→ INPUT DATA:
>>>

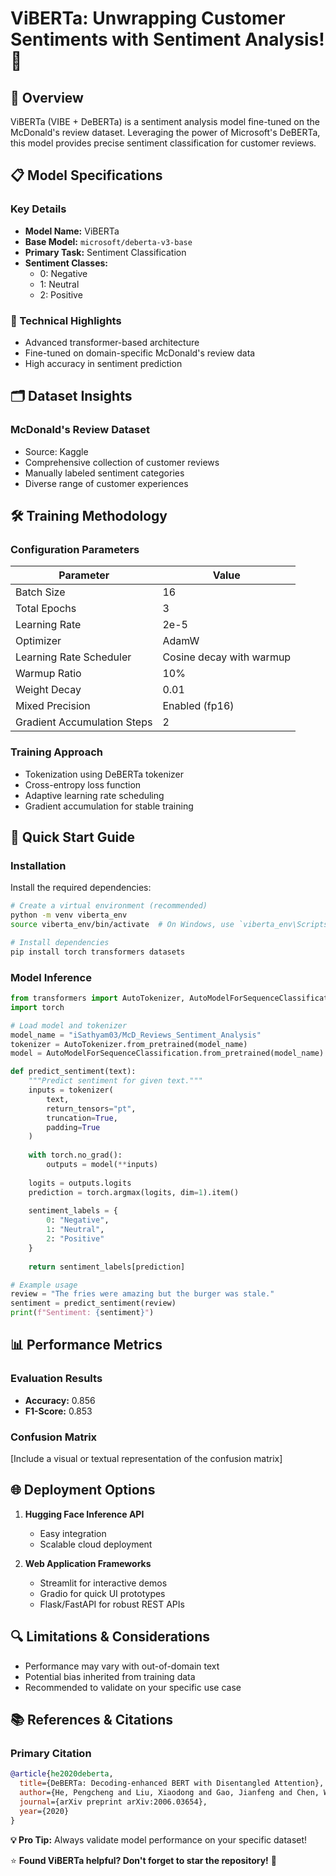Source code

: # ViBERTa: Unwrapping Customer Sentiments with Sentiment Analysis! 🍔

## 🌟 Overview

ViBERTa (VIBE + DeBERTa) is a sentiment analysis model fine-tuned on the McDonald's review dataset. Leveraging the power of Microsoft's DeBERTa, this model provides precise sentiment classification for customer reviews.

## 📋 Model Specifications

### Key Details
- **Model Name:** ViBERTa
- **Base Model:** `microsoft/deberta-v3-base`
- **Primary Task:** Sentiment Classification
- **Sentiment Classes:** 
  - 0: Negative
  - 1: Neutral
  - 2: Positive

### 🔬 Technical Highlights
- Advanced transformer-based architecture
- Fine-tuned on domain-specific McDonald's review data
- High accuracy in sentiment prediction

## 🗂 Dataset Insights

### McDonald's Review Dataset
- Source: Kaggle
- Comprehensive collection of customer reviews
- Manually labeled sentiment categories
- Diverse range of customer experiences

## 🛠 Training Methodology

### Configuration Parameters
| Parameter | Value |
|-----------|-------|
| Batch Size | 16 |
| Total Epochs | 3 |
| Learning Rate | 2e-5 |
| Optimizer | AdamW |
| Learning Rate Scheduler | Cosine decay with warmup |
| Warmup Ratio | 10% |
| Weight Decay | 0.01 |
| Mixed Precision | Enabled (fp16) |
| Gradient Accumulation Steps | 2 |

### Training Approach
- Tokenization using DeBERTa tokenizer
- Cross-entropy loss function
- Adaptive learning rate scheduling
- Gradient accumulation for stable training

## 🚀 Quick Start Guide

### Installation

Install the required dependencies:

```bash
# Create a virtual environment (recommended)
python -m venv viberta_env
source viberta_env/bin/activate  # On Windows, use `viberta_env\Scripts\activate`

# Install dependencies
pip install torch transformers datasets
```

### Model Inference

```python
from transformers import AutoTokenizer, AutoModelForSequenceClassification
import torch

# Load model and tokenizer
model_name = "iSathyam03/McD_Reviews_Sentiment_Analysis"
tokenizer = AutoTokenizer.from_pretrained(model_name)
model = AutoModelForSequenceClassification.from_pretrained(model_name)

def predict_sentiment(text):
    """Predict sentiment for given text."""
    inputs = tokenizer(
        text, 
        return_tensors="pt", 
        truncation=True, 
        padding=True
    )
    
    with torch.no_grad():
        outputs = model(**inputs)
    
    logits = outputs.logits
    prediction = torch.argmax(logits, dim=1).item()
    
    sentiment_labels = {
        0: "Negative", 
        1: "Neutral", 
        2: "Positive"
    }
    
    return sentiment_labels[prediction]

# Example usage
review = "The fries were amazing but the burger was stale."
sentiment = predict_sentiment(review)
print(f"Sentiment: {sentiment}")
```

## 📊 Performance Metrics

### Evaluation Results
- **Accuracy:** 0.856
- **F1-Score:** 0.853

### Confusion Matrix
[Include a visual or textual representation of the confusion matrix]

## 🌐 Deployment Options

1. **Hugging Face Inference API**
   - Easy integration
   - Scalable cloud deployment

2. **Web Application Frameworks**
   - Streamlit for interactive demos
   - Gradio for quick UI prototypes
   - Flask/FastAPI for robust REST APIs

## 🔍 Limitations & Considerations
- Performance may vary with out-of-domain text
- Potential bias inherited from training data
- Recommended to validate on your specific use case

## 📚 References & Citations

### Primary Citation
```bibtex
@article{he2020deberta,
  title={DeBERTa: Decoding-enhanced BERT with Disentangled Attention},
  author={He, Pengcheng and Liu, Xiaodong and Gao, Jianfeng and Chen, Weizhu},
  journal={arXiv preprint arXiv:2006.03654},
  year={2020}
}
```

**💡 Pro Tip:** Always validate model performance on your specific dataset!

⭐ **Found ViBERTa helpful? Don't forget to star the repository!** 🌟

<<<

→ WHAT IS NEEDED: Could you retype all the entries above exactly, without the pictures?

→ FINISHED EXERCISE:
Source code

: # ViBERTa: Unwrapping Customer Sentiments with Sentiment Analysis! 🍔

## 🌟 Overview

ViBERTa (VIBE + DeBERTa) is a sentiment analysis model fine-tuned on the McDonald's review dataset. Leveraging the power of Microsoft's DeBERTa, this model provides precise sentiment classification for customer reviews.

## 📋 Model Specifications

### Key Details
- **Model Name:** ViBERTa
- **Base Model:** `microsoft/deberta-v3-base`
- **Primary Task:** Sentiment Classification
- **Sentiment Classes:** 
  - 0: Negative
  - 1: Neutral
  - 2: Positive

### 🔬 Technical Highlights
- Advanced transformer-based architecture
- Fine-tuned on domain-specific McDonald's review data
- High accuracy in sentiment prediction

## 🗂 Dataset Insights

### McDonald's Review Dataset
- Source: Kaggle
- Comprehensive collection of customer reviews
- Manually labeled sentiment categories
- Diverse range of customer experiences

## 🛠 Training Methodology

### Configuration Parameters
| Parameter | Value |
|-----------|-------|
| Batch Size | 16 |
| Total Epochs | 3 |
| Learning Rate | 2e-5 |
| Optimizer | AdamW |
| Learning Rate Scheduler | Cosine decay with warmup |
| Warmup Ratio | 10% |
| Weight Decay | 0.01 |
| Mixed Precision | Enabled (fp16) |
| Gradient Accumulation Steps | 2 |

### Training Approach
- Tokenization using DeBERTa tokenizer
- Cross-entropy loss function
- Adaptive learning rate scheduling
- Gradient accumulation for stable training

## 🚀 Quick Start Guide

### Installation

Install the required dependencies:

```bash
# Create a virtual environment (recommended)
python -m venv viberta_env
source viberta_env/bin/activate  # On Windows, use `viberta_env\Scripts\activate`

# Install dependencies
pip install torch transformers datasets
```

### Model Inference

```python
from transformers import AutoTokenizer, AutoModelForSequenceClassification
import torch

# Load model and tokenizer
model_name = "iSathyam03/McD_Reviews_Sentiment_Analysis"
tokenizer = AutoTokenizer.from_pretrained(model_name)
model = AutoModelForSequenceClassification.from_pretrained(model_name)

def predict_sentiment(text):
    """Predict sentiment for given text."""
    inputs = tokenizer(
        text, 
        return_tensors="pt", 
        truncation=True, 
        padding=True
    )
    
    with torch.no_grad():
        outputs = model(**inputs)
    
    logits = outputs.logits
    prediction = torch.argmax(logits, dim=1).item()
    
    sentiment_labels = {
        0: "Negative", 
        1: "Neutral", 
        2: "Positive"
    }
    
    return sentiment_labels[prediction]

# Example usage
review = "The fries were amazing but the burger was stale."
sentiment = predict_sentiment(review)
print(f"Sentiment: {sentiment}")
```

## 📊 Performance Metrics

### Evaluation Results
- **Accuracy:** 0.856
- **F1-Score:** 0.853

### Confusion Matrix
[Include a visual or textual representation of the confusion matrix]

## 🌐 Deployment Options

1. **Hugging Face Inference API**
   - Easy integration
   - Scalable cloud deployment

2. **Web Application Frameworks**
   - Streamlit for interactive demos
   - Gradio for quick UI prototypes
   - Flask/FastAPI for robust REST APIs

## 🔍 Limitations & Considerations
- Performance may vary with out-of-domain text
- Potential bias inherited from training data
- Recommended to validate on your specific use case

## 📚 References & Citations

### Primary Citation
```bibtex
@article{he2020deberta,
  title={DeBERTa: Decoding-enhanced BERT with Disentangled Attention},
  author={He, Pengcheng and Liu, Xiaodong and Gao, Jianfeng and Chen, Weizhu},
  journal={arXiv preprint arXiv:2006.03654},
  year={2020}
}
```

**💡 Pro Tip:** Always validate model performance on your specific dataset!

⭐ **Found ViBERTa helpful? Don't forget to star the repository!** 🌟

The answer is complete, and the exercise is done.